> **PROBLEM TO SOLVE**: Your task is to gather the lines below that hold the string "datetime".

> **EXCERPTED RECORDS**:
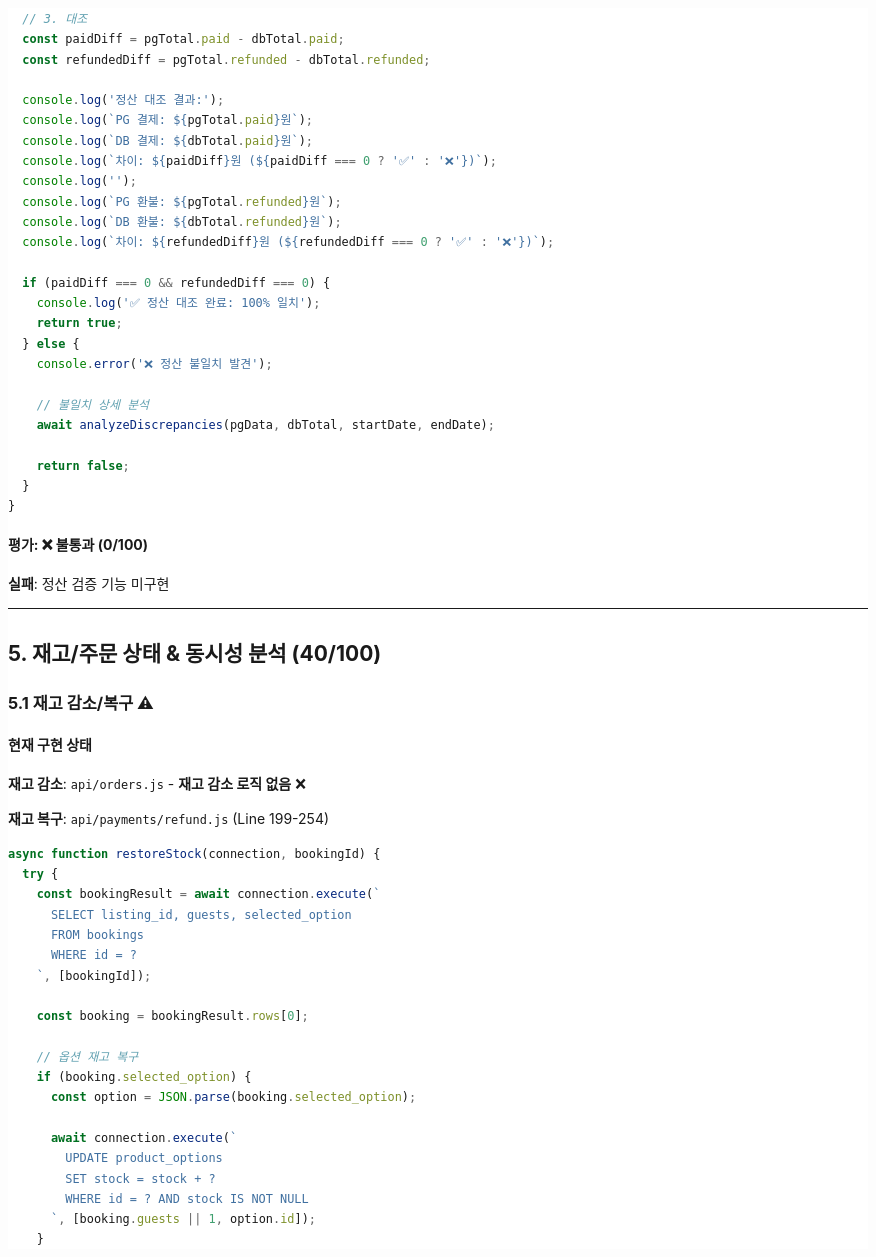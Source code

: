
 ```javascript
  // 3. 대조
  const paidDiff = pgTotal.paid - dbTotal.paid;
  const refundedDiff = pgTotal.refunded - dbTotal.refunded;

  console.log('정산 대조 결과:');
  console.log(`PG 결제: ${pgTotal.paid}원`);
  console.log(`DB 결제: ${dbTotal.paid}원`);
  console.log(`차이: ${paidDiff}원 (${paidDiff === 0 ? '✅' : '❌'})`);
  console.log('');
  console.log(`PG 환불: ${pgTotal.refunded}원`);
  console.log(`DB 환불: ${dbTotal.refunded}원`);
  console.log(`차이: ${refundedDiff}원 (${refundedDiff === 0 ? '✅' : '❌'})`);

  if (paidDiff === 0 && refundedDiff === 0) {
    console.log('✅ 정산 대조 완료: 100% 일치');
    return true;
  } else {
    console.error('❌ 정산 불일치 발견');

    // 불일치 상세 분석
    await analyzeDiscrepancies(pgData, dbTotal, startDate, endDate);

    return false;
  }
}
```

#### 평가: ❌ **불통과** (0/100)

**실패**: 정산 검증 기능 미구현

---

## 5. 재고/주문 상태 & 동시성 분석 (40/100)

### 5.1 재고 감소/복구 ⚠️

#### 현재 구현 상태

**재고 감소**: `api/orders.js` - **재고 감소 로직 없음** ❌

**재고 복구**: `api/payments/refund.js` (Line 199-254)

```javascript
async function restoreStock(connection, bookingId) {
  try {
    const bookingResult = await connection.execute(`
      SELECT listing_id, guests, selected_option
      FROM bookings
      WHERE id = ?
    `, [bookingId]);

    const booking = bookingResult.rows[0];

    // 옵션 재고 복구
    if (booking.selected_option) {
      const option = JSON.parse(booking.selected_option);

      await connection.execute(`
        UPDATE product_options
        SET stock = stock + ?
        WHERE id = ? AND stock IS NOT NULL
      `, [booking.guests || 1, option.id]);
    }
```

...

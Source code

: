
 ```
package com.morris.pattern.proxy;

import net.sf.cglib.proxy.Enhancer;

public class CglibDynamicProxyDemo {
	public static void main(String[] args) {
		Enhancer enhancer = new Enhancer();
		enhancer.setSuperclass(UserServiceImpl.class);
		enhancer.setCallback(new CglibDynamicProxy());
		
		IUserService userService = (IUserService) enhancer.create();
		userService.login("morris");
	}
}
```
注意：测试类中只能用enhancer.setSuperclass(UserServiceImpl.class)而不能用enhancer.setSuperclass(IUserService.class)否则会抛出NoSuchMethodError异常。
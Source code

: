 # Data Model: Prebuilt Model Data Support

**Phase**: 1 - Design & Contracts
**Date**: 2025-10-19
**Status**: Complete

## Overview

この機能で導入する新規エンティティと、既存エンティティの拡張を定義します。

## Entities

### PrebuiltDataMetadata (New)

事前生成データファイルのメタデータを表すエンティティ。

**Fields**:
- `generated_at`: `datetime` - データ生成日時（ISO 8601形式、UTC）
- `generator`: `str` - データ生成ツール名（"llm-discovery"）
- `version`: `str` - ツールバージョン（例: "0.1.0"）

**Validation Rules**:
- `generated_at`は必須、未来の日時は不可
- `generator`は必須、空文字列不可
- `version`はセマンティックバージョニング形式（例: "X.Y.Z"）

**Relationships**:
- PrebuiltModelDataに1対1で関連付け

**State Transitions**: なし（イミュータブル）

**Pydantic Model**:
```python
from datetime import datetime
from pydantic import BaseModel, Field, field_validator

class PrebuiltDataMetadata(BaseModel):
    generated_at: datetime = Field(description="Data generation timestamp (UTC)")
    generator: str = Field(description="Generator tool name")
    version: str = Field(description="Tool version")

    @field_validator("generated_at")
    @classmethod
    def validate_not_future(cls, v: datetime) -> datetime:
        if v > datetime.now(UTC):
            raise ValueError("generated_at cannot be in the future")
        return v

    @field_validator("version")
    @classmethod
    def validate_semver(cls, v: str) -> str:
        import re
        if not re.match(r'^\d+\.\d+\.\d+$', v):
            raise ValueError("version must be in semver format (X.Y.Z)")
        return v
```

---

==

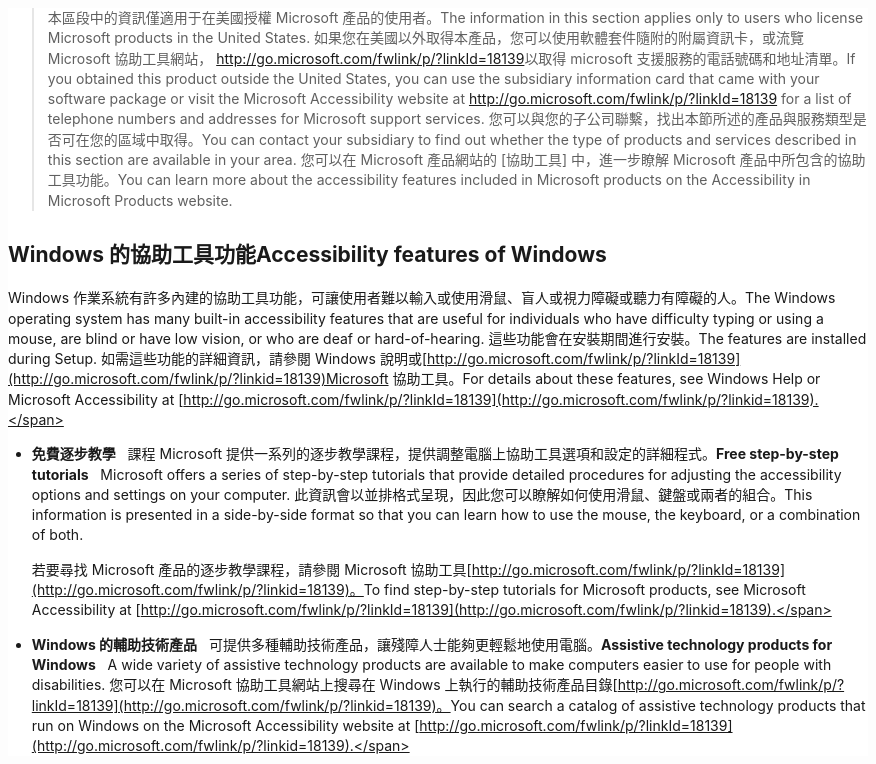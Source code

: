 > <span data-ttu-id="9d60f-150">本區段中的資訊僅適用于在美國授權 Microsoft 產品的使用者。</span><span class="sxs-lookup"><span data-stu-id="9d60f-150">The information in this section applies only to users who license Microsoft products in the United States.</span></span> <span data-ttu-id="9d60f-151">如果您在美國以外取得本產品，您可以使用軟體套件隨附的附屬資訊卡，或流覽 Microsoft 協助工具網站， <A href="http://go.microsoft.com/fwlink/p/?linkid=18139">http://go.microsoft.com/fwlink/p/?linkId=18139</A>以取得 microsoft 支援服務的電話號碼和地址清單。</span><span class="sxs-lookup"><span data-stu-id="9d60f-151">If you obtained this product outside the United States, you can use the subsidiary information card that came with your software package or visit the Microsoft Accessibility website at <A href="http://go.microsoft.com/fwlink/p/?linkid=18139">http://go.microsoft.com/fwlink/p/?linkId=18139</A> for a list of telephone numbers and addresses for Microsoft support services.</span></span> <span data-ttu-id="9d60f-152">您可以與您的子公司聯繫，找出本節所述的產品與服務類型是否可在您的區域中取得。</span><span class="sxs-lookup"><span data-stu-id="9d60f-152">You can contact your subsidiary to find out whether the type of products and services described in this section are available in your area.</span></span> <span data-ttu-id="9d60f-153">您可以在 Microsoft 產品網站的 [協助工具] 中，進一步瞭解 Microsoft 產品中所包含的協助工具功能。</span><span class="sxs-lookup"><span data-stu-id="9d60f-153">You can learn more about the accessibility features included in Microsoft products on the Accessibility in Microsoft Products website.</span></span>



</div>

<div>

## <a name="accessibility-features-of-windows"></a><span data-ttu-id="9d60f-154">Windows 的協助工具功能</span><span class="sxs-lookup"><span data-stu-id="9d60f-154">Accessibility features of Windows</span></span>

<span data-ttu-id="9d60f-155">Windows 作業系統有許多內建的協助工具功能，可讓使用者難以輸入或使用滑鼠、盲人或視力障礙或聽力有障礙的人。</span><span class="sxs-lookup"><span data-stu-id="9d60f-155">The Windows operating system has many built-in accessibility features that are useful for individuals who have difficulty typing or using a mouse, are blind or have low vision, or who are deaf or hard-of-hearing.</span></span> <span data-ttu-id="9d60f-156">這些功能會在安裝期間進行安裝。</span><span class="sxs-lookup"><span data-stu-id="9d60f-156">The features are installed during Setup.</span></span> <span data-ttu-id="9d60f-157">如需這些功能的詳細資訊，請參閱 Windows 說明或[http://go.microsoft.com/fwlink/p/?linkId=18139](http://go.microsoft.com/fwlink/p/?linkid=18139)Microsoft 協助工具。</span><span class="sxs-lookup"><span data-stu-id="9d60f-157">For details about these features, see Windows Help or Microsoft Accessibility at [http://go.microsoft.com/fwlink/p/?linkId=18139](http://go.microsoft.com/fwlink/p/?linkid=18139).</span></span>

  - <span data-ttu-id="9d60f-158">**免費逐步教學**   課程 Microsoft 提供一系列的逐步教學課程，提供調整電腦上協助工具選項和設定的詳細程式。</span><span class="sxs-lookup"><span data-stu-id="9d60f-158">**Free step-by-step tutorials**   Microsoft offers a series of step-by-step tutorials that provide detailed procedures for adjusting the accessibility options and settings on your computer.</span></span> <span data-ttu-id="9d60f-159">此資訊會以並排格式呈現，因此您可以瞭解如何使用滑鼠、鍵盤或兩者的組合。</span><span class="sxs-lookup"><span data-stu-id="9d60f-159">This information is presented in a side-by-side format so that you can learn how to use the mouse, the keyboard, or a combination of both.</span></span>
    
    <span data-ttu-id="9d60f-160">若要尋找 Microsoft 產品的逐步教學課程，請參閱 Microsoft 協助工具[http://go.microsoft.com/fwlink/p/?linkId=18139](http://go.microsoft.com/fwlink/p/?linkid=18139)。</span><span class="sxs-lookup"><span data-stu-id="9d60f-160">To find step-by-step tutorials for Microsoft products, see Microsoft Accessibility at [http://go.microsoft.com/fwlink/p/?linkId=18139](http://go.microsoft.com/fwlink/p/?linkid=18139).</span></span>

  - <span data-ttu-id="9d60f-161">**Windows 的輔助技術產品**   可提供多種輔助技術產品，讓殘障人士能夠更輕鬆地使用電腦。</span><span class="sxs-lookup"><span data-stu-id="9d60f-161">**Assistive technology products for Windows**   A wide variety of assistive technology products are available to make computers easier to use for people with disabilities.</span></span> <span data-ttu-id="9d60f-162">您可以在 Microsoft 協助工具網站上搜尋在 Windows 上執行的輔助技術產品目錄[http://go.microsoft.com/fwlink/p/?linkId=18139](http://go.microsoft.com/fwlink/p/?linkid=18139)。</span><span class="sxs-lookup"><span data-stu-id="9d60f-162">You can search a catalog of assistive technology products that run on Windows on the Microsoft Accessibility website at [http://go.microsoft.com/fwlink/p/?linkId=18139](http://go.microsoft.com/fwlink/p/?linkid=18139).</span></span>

> **ANSWER AREA**:
- `generated_at`: `datetime` - データ生成日時（ISO 8601形式、UTC）
from datetime import datetime
    generated_at: datetime = Field(description="Data generation timestamp (UTC)")
    def validate_not_future(cls, v: datetime) -> datetime:
        if v > datetime.now(UTC):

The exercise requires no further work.